Johnson’s three boys disappeared on Oct. 29 in Utah County. They had been excited to go to a physical fitness competition that was going to happen that day, but that morning, they started acting strange, Johnson said. They refused to go.

A few hours later, she said, the boys told her they were going to play basketball at a nearby park, which they often did when she went to work. They never came back.

The boys — 16, 14 and 12 — vanished.

Johnson said she was told to leave the FLDS community in 2016. She said she has been fighting for custody of the boys for months.

She originally moved with the boys to Idaho after leaving the southern Utah community. In 2020, she wanted them to have a relationship with their father, so she moved back to Lehi.

After a visit in 2020, though, she said their father refused to return the boys. He didn’t let her take them back home with her until July 2022, when the court granted her full temporary custody, she said.

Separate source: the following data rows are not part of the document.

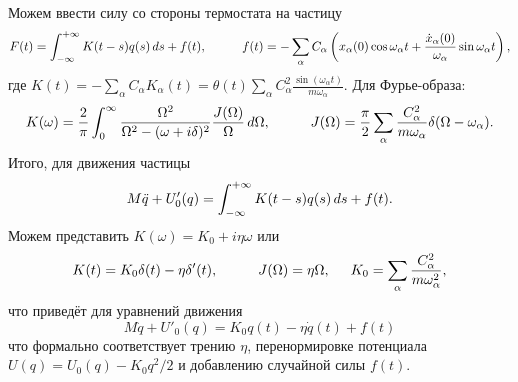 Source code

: Можем ввести силу со стороны термостата на частицу
\begin{equation*}
	F(t) = \int_{-\infty}^{+\infty} K(t-s) q(s) \d s + f(t),
	\hspace{10 mm} 
	f(t) = - \sum_\alpha C_\alpha \left(
		x_\alpha(0) \cos \omega_\alpha t + \frac{\dot{x}_\alpha(0)}{\omega_\alpha} \sin \omega_\alpha t
	\right),
\end{equation*}
где $K(t)= - \sum_\alpha C_\alpha K_\alpha(t) = \theta(t) \sum_\alpha C_\alpha^2 \frac{\sin (\omega_\alpha t)}{m \omega_\alpha}$. Для Фурье-образа:
\begin{equation*}
	K(\omega) = \frac{2}{\pi} \int_{0}^{\infty}  \frac{\Omega^2}{\Omega^2- (\omega+i\delta)^2} \frac{J(\Omega)}{\Omega} \d \Omega,
	\hspace{10 mm} 
	J(\Omega) = \frac{\pi}{2} \sum_\alpha \frac{C_\alpha^2}{m \omega_\alpha} \delta(\Omega-\omega_\alpha).
\end{equation*}
Итого, для движения частицы
\begin{equation*}
	M \ddot{q} + U'_0 (q) = \int_{-\infty}^{+\infty} K(t-s) q(s) \, d s + f(t).
\end{equation*}
Можем представить $K(\omega) = K_0 + i \eta \omega$ или
\begin{equation*}
	K(t) = K_0 \delta(t) - \eta \delta'(t), 
	\hspace{10 mm} 
	J(\Omega) = \eta \Omega, 
	\hspace{5 mm} 
	K_0 = \sum_\alpha \frac{C_\alpha^2}{m \omega_\alpha^2},
\end{equation*}
что приведёт для уравнений движения
\begin{equation}
\boxed{
	M \ddot{q} + U'_0 (q) = K_0 q(t) - \eta \dot{q}(t) + f(t)
}
\end{equation}
что формально соответствует трению $\eta$, перенормировке потенциала $U(q) = U_0 (q) - K_0 q^2/2$ и добавлению случайной силы $f(t)$. 

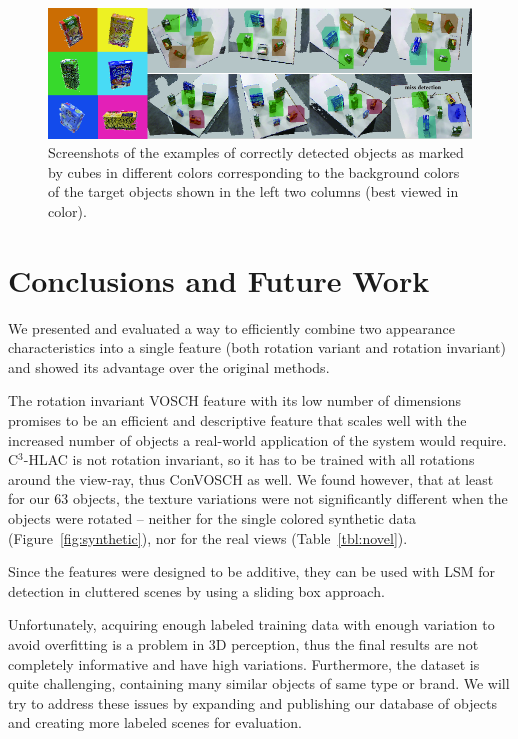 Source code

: \documentclass[a4paper, 10 pt, conference]{sty/ieeeconf}
\begin{document}
\begin{figure}[tb!]
  \centering
  \includegraphics[width=.99\textwidth]{figures/detection_demo/four_objects_detection.png}
  \caption{Screenshots of the examples of correctly detected objects as marked by cubes in different colors corresponding to the background colors of the target objects shown in the left two columns (best viewed in color). }
  \label{fig:correct_detected}
\end{figure}



\section{Conclusions and Future Work}
\label{sec:conclusion}

We presented and evaluated a way to efficiently combine two
appearance characteristics into a single feature (both rotation
variant and rotation invariant) and showed its advantage over
the original methods.

The rotation invariant VOSCH feature with its low number of dimensions
promises to be an efficient and descriptive feature that scales well with
the increased number of objects a real-world application of the system would
require. C$^3$-HLAC is not rotation invariant, so it has to be trained with
all rotations around the view-ray, thus ConVOSCH as well. We found
however, that at least for our 63 objects, the texture variations
were not significantly different when the objects were rotated
-- neither for the single colored synthetic data (Figure~\ref{fig:synthetic}),
nor for the real views (Table~\ref{tbl:novel}).

Since the features were designed to be additive, they can be used with LSM for
detection in cluttered scenes by using a sliding box approach.

Unfortunately, acquiring enough labeled training data with enough variation
to avoid overfitting is a problem in 3D perception, thus the final results are
not completely informative and have high variations.
Furthermore, the dataset is quite challenging, containing many similar objects of same type or brand.
We will try to address these issues by expanding and publishing our database of objects
and creating more labeled scenes for evaluation.
\end{document}
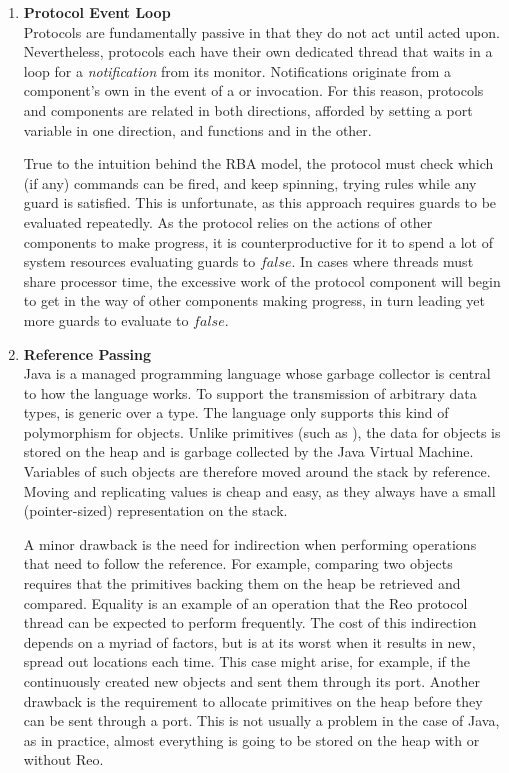 \begin{enumerate}
	\item \textbf{Protocol Event Loop}\\
	Protocols are fundamentally passive in that they do not act until acted upon. Nevertheless, protocols each have their own dedicated thread that waits in a loop for a \textit{notification} from its monitor. Notifications originate from a component's own  in the event of a  or  invocation. For this reason, protocols and components are related in both directions, afforded by setting a port variable in one direction, and functions  and  in the other.
	
	True to the intuition behind the RBA model, the protocol must check which (if any) commands can be fired, and keep spinning, trying rules while any guard is satisfied. This is unfortunate, as this approach requires guards to be evaluated repeatedly. As the protocol relies on the actions of other components to make progress, it is counterproductive for it to spend a lot of system resources evaluating guards to $false$. In cases where threads must share processor time, the excessive work of the protocol component will begin to get in the way of other components making progress, in turn leading yet more guards to evaluate to $false$.
	
	\item \textbf{Reference Passing}\\
	Java is a managed programming language whose garbage collector is central to how the language works. To support the transmission of arbitrary data types,  is generic over a type. The language only supports this kind of polymorphism for objects. Unlike primitives (such as ), the data for objects is stored on the heap and is garbage collected by the Java Virtual Machine. Variables of such objects are therefore moved around the stack by reference. Moving and replicating values is cheap and easy, as they always have a small (pointer-sized) representation on the stack.
	
	A minor drawback is the need for indirection when performing operations that need to follow the reference. For example, comparing two  objects requires that the  primitives backing them on the heap be retrieved and compared. Equality is an example of an operation that the Reo protocol thread can be expected to perform frequently. The cost of this indirection depends on a myriad of factors, but is at its worst when it results in new, spread out locations each time. This case might arise, for example, if the  continuously created new  objects and sent them through its port. Another drawback is the requirement to allocate primitives on the heap before they can be sent through a port. This is not usually a problem in the case of Java, as in practice, almost everything is going to be stored on the heap with or without Reo.
	

\end{enumerate}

By then, though, she said: “They were turned against me.” She believes they were taught to view her as an apostate, a member who is kicked out of the faith. Johnson said she also thinks they were coached to run away.

She called police in American Fork, who last tracked the boys’ phones in Beaver, heading south toward Short Creek, she said.

Johnson stood in Cedar City on Monday, about 60 miles away from the community she used to know.

Her oldest son could recite any statistic from the NFL and was ready to graduate early; he used to surprise her with flowers he bought with his own money. Her middle boy liked to write down lists of people he loved in a little heart-shaped notebook. Her youngest loved cuddling and spelling and showing his brothers he could keep up with them.

“I don’t know if they’re OK,” she said. “I just need to find my boys. Please help me find my boys.”